Of the more than 20,000 work-team members who have been assigned to the campaign across Tibet, over 7,000 have been deployed to monasteries and villages in the Chamdo (in Chinese, Changdu) area alone, a scene of frequent protests against Beijing’s rule, said Tibetan poet and blogger Woeser, citing information gathered from travelers to the region.

“These days if you travel in the rural Chamdo area, you won’t see traditional Tibetan prayer flags. Instead, you will see the Chinese red national flag with five stars,” the Beijing-based Woeser told RFA’s Tibetan Service.

All 500 monasteries in Chamdo have been forced to fly the flag, Woeser said, adding, “Even individual monks must raise the flag on their private homes.”

Political re-education

The campaign was launched by the ruling Chinese Communist Party leadership nearly two years ago under the guise of an exercise to improve rural living standards in the Tibet Autonomous Region (TAR).

Aside from intelligence-gathering, party cadres and other Chinese officials carry out widespread “political re-education” and establish “partisan” security units under the campaign, U.S.-based Human Rights Watch (HRW) said in a report earlier this week..

“Sending cadres periodically to the grassroots is a common practice in China, especially in more leftist administrations and periods,” Columbia University Tibet scholar Robbie Barnett told RFA.

“But nothing has happened in China on this scale in terms of the cost of the operation, the percentage of local cadres involved, and the duration of the project,” Barnett said.

Tibetan families in Chamdo’s farming and nomadic communities must also display photographs of top Chinese leaders, with a ceremonial white scarf—a symbol of respect—draped around the photos, Woeser said.

“If they refuse, this will be treated as a ‘political error,’” she said.

Local resistance

Attempts by Chinese authorities to force Chamdo residents to fly the Chinese flag met with stiff resistance earlier this year.
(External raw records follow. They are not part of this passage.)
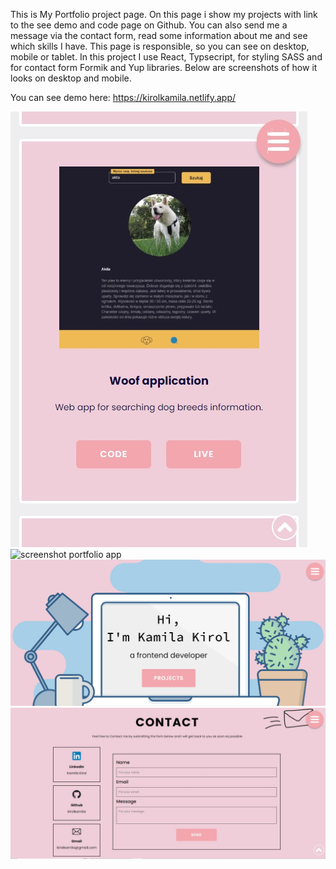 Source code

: This is My Portfolio project page. On this page i show my projects with link to the see demo and code page on Github. You can also send me a message via the contact form, read some information about me and see which skills I have. This page is responsible, so you can see on desktop, mobile or tablet. In this project I use React, Typsecript, for styling SASS and for contact form Formik and Yup libraries. Below are screenshots of how it looks on desktop and mobile.

You can see demo here: https://kirolkamila.netlify.app/

![screenshot portfolio app](/my-app/public/assets/portfolio_3.jpg)
![screenshot portfolio app](/my-app/public/assets/portfolio_4.jpg)
![screenshot portfolio app](/my-app/public/assets/portfolio_1.jpg)
![screenshot portfolio app](/my-app/public/assets/portfolio_2.jpg)
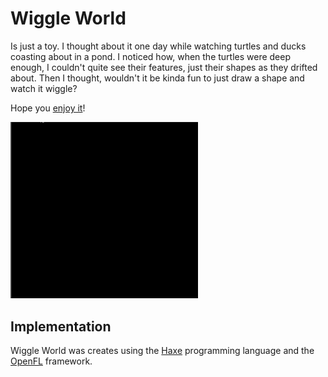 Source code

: # Wiggle World

Is just a toy.  I thought about it one day while watching turtles and
ducks coasting about in a pond. I noticed how, when the turtles were
deep enough, I couldn't quite see their features, just their shapes as
they drifted about.  Then I thought, wouldn't it be kinda fun to just
draw a shape and watch it wiggle?

Hope you [enjoy it](https://cbeo.github.io/wiggle-world)!

<img src="https://raw.githubusercontent.com/cbeo/WiggleWorldApp/master/wiggle-world-demo.gif"
     width="300px"/>


## Implementation


Wiggle World was creates using the [Haxe](https://haxe.org)
programming language and the [OpenFL](https://openfl.org) framework.
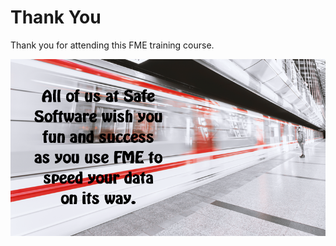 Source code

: # Thank You #
Thank you for attending this FME training course.

![](./Images/Img6.009.ThankYouText.png)
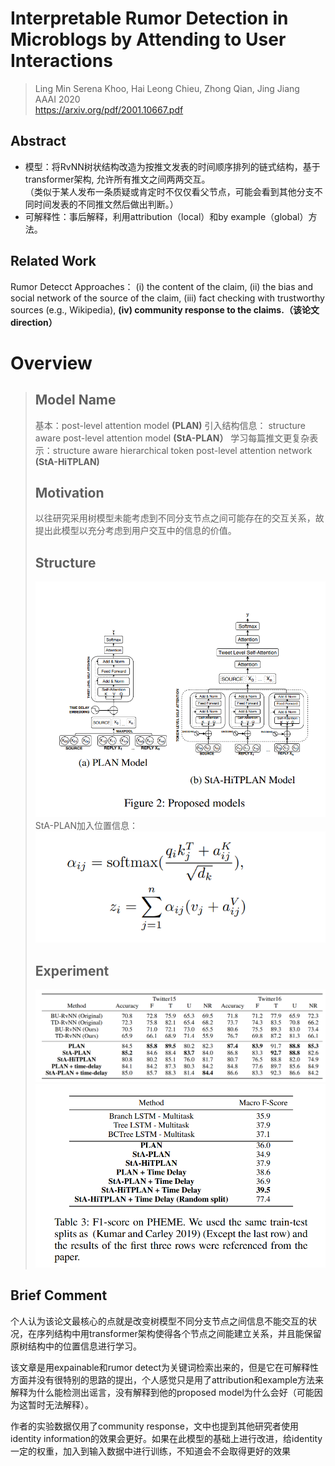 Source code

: # Interpretable Rumor Detection in Microblogs by Attending to User Interactions

> Ling Min Serena Khoo, Hai Leong Chieu, Zhong Qian, Jing Jiang  
> AAAI 2020  
> https://arxiv.org/pdf/2001.10667.pdf  

## Abstract
*	模型：将RvNN树状结构改造为按推文发表的时间顺序排列的链式结构，基于transformer架构, 允许所有推文之间两两交互。  
（类似于某人发布一条质疑或肯定时不仅仅看父节点，可能会看到其他分支不同时间发表的不同推文然后做出判断。）
* 可解释性：事后解释，利用attribution（local）和by example（global）方法。
## Related Work
Rumor Detecct Approaches：
(i) the content of the claim,
(ii) the bias and social network of the source of the claim, 
(iii) fact checking with trustworthy sources (e.g., Wikipedia), 
**(iv) community response to the claims.（该论文direction）**

# Overview
> ## Model Name
> 基本：post-level attention model **(PLAN)**
> 引入结构信息： structure aware post-level attention model **(StA-PLAN）**
> 学习每篇推文更复杂表示：structure aware hierarchical token post-level attention network **(StA-HiTPLAN)**
> ## Motivation
> 以往研究采用树模型未能考虑到不同分支节点之间可能存在的交互关系，故提出此模型以充分考虑到用户交互中的信息的价值。
> ## Structure
> ![Note02-1-1](/Img/Note02-1-1.bmp)  
> StA-PLAN加入位置信息：  
> ![Note02-1-2](/Img/Note02-1-2.bmp)
> ## Experiment
> ![Note02-1-3](/Img/Note02-1-3.bmp)  
> ![Note02-1-4](/Img/Note02-1-4.bmp)  

## Brief Comment
个人认为该论文最核心的点就是改变树模型不同分支节点之间信息不能交互的状况，在序列结构中用transformer架构使得各个节点之间能建立关系，并且能保留原树结构中的位置信息进行学习。  

该文章是用expainable和rumor detect为关键词检索出来的，但是它在可解释性方面并没有很特别的思路的提出，个人感觉只是用了attribution和example方法来解释为什么能检测出谣言，没有解释到他的proposed model为什么会好（可能因为这暂时无法解释）。  

作者的实验数据仅用了community response，文中也提到其他研究者使用identity information的效果会更好。如果在此模型的基础上进行改进，给identity一定的权重，加入到输入数据中进行训练，不知道会不会取得更好的效果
On Feb. 10, Chinese police in Chamdo’s Dzogang (in Chinese, Zuogong) county rounded up and brutally beat a group of Tibetans following a protest at the start of the Lunar New Year, leaving two with broken bones and taking at least six into custody.

The protest in the county’s Meyul township came after authorities insisted that area residents fly the Chinese national flag from the roofs of their homes, a local source told RFA’s Tibetan Service.

“But the Tibetans refused to fly the flags from their roofs,” the man said, speaking on condition of anonymity.

“Instead, they tore them down and stamped on them,” he said.

Permits for kerosene

In a bid to end the wave of self-immolation protests in which 120 Tibetans to date have set themselves ablaze to challenge Chinese rule, authorities now also require Chamdo residents to present special permits to buy kerosene, Woeser said.

“Government living assistance will be withdrawn from any community in which a resident self-immolates. And if any member of the monastic community self-immolates, their monastery will be shut down,” she said.

Government employees, students, and retirees in Chamdo are also banned from visiting temples or taking part in other religious activities, Woeser said.

“A statue of the [fourteenth-century] religious saint Thangthong Gyalpo that was standing in a school courtyard was even pulled down and thrown into a river because of its ‘irrelevance’ to the school’s architecture,” she said.

In one Chamdo village, a government team was required “to register ‘key personnel’ in the village and maintain ‘close vigilance over them,’” Human Rights Watch said in its June 18 report.

“The term ‘key personnel’ typically refers to people considered likely to cause political unrest,” HRW said.

HRW said that according to official reports, China’s present campaign of monitoring Tibetan areas is “unprecedented” in its scope, size, and cost.